The Florida bank, Guaranty National Bank of Tallahassee, was closed this March by bank regulators who cited violations of consumer laws in its home equity loan program. That operation used consulting companies in Virginia run by David B. Shumway and Randy A. Bapst to originate 28,000 loans between 2000 and early 2002. Two years earlier, the two men ran a similar operation for Bumpers's lender, the Community Bank of Northern Virginia.
Records indicate that Shumway and Bapst made $20 million each between 1998 and 2001. Their companies were named as defendants in at least one suit, but not in the class-action case that was settled.

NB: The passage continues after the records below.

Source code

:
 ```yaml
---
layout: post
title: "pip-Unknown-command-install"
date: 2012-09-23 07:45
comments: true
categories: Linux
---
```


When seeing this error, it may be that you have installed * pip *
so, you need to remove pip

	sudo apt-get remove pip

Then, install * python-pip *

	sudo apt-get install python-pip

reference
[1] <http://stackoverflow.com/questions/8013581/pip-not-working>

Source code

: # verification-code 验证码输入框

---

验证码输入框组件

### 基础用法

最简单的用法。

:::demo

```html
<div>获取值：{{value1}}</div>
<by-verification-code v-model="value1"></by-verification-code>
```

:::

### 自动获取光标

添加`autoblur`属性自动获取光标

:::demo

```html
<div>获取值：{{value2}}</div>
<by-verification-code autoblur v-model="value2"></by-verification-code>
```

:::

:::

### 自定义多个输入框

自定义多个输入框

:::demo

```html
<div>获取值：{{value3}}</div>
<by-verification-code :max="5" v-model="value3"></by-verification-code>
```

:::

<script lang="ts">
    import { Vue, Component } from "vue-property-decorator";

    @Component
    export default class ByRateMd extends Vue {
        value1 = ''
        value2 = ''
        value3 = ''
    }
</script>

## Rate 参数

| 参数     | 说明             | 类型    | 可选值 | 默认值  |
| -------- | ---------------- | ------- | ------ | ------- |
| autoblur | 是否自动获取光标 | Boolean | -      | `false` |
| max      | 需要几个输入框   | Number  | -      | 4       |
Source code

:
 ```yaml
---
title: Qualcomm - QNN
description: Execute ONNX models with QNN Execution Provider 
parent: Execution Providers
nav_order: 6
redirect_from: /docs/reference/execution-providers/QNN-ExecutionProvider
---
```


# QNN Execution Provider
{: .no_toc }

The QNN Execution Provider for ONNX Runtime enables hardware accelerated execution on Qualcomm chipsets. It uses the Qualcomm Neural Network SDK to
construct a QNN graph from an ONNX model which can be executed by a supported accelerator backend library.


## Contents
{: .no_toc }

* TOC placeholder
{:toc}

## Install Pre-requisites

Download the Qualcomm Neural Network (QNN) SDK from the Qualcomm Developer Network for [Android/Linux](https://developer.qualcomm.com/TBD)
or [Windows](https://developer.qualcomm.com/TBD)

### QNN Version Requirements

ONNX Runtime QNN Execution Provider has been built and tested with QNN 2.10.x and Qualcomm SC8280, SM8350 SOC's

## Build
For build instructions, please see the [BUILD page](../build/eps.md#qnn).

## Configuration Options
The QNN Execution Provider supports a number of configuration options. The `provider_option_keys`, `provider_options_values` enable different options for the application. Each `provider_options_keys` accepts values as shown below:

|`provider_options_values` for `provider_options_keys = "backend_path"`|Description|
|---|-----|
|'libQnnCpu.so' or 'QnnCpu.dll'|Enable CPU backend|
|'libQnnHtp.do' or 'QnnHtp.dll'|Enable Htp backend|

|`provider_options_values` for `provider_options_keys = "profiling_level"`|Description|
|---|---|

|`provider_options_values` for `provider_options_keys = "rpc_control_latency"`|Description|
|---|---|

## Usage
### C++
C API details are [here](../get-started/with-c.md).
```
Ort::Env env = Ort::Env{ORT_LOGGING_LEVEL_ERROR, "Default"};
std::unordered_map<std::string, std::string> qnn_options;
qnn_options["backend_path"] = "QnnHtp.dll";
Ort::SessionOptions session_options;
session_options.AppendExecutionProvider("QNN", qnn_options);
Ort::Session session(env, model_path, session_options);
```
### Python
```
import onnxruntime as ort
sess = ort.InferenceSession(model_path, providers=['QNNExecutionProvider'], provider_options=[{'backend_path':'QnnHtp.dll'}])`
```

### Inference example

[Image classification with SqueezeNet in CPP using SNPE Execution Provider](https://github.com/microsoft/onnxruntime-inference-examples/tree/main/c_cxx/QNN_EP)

A successor company to the early Shumway-Bapst companies, Calusa Investments LLC, operates from the same Chantilly office and already markets loans in 30 states, but not in Virginia. It has attracted criticism from E.J. Face Jr., commissioner of the Virginia Bureau of Financial Institutions. He has twice rejected a mortgage lender license for Calusa, writing June 30 that its principals have "an attitude of utter disdain" for compliance with lending rules and regulations. The company has appealed and the State Corporation Commission has set a hearing for July 20.
In prefiled testimony, Shumway said that Bapst left Calusa in mid-2002 and that his brother DeVan Shumway became president. David Shumway told state regulators that Calusa was "entirely different" from earlier companies he had run. He wrote last year, for example, that Calusa had discontinued its brokerage business and acted exclusively as a direct lender.